_What is being asked:_ For the string "documentclass", search the entries below and copy every line where it appears.

_Data shown:_
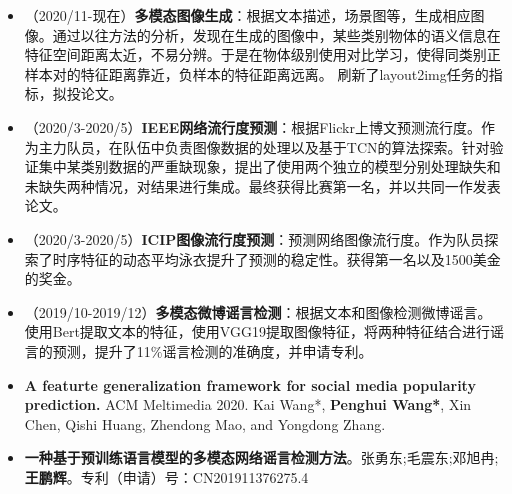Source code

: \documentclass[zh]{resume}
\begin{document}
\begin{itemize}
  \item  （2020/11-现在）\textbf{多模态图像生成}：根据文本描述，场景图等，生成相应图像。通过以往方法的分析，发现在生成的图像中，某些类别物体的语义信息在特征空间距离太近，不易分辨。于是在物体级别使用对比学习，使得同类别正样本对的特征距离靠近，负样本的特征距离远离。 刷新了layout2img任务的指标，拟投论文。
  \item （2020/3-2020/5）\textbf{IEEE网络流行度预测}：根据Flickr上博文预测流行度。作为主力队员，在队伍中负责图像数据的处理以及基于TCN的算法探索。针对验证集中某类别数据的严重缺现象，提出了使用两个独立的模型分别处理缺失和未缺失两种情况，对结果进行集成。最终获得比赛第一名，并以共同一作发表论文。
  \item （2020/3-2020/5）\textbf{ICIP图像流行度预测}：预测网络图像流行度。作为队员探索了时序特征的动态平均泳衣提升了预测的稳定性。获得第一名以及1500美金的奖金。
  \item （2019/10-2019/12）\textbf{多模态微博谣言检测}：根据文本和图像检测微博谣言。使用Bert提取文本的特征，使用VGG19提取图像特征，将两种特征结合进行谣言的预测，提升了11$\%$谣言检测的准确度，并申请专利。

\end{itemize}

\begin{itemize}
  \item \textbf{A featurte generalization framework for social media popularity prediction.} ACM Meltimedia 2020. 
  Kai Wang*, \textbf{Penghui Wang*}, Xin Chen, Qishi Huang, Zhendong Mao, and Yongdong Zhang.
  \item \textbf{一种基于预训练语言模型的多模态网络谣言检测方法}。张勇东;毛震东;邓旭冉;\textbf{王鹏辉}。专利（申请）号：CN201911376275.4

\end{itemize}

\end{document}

--

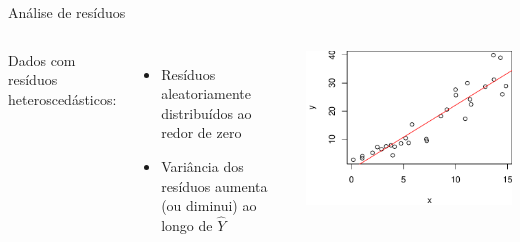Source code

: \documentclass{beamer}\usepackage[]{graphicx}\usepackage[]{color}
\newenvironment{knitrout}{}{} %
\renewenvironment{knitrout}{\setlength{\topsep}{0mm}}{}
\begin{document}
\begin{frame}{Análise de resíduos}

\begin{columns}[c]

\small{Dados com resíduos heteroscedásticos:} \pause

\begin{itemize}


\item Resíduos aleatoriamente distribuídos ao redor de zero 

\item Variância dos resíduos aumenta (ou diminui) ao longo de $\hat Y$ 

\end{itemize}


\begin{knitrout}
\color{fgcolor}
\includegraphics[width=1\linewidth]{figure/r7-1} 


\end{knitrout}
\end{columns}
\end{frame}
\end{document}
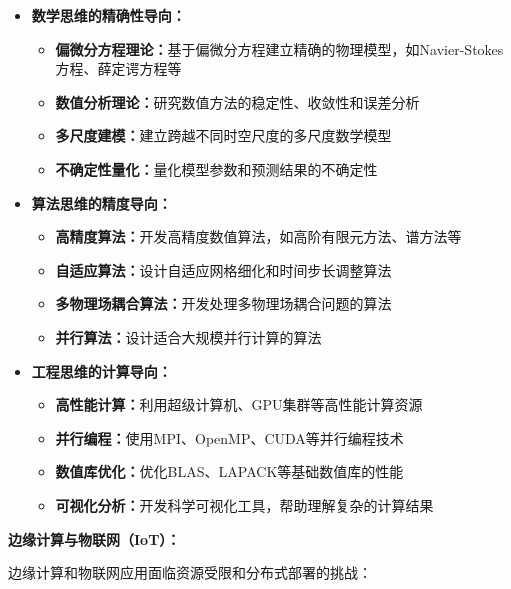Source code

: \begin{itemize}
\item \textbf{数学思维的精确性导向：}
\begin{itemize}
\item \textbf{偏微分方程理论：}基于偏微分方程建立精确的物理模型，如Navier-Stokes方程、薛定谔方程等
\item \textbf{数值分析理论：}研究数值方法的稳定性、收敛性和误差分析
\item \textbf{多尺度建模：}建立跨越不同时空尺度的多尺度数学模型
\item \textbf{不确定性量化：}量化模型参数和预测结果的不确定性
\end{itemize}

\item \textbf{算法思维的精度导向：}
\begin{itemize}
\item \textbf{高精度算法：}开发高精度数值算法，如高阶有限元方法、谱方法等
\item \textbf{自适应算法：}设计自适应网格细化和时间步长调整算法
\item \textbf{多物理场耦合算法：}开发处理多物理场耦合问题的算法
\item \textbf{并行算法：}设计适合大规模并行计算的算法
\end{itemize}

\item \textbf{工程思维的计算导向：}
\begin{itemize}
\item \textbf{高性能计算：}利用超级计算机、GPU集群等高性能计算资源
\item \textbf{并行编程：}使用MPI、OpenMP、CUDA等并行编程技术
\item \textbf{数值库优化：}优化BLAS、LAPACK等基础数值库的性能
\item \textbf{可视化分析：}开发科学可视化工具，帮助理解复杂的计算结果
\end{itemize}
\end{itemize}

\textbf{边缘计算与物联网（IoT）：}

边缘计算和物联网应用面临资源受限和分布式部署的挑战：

---

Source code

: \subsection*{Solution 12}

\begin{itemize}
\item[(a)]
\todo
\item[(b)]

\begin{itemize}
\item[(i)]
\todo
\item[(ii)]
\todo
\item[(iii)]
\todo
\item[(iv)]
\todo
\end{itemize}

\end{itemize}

_Solution to the problem:_
: \documentclass[zh]{resume}
: \documentclass{beamer}\usepackage[]{graphicx}\usepackage[]{color}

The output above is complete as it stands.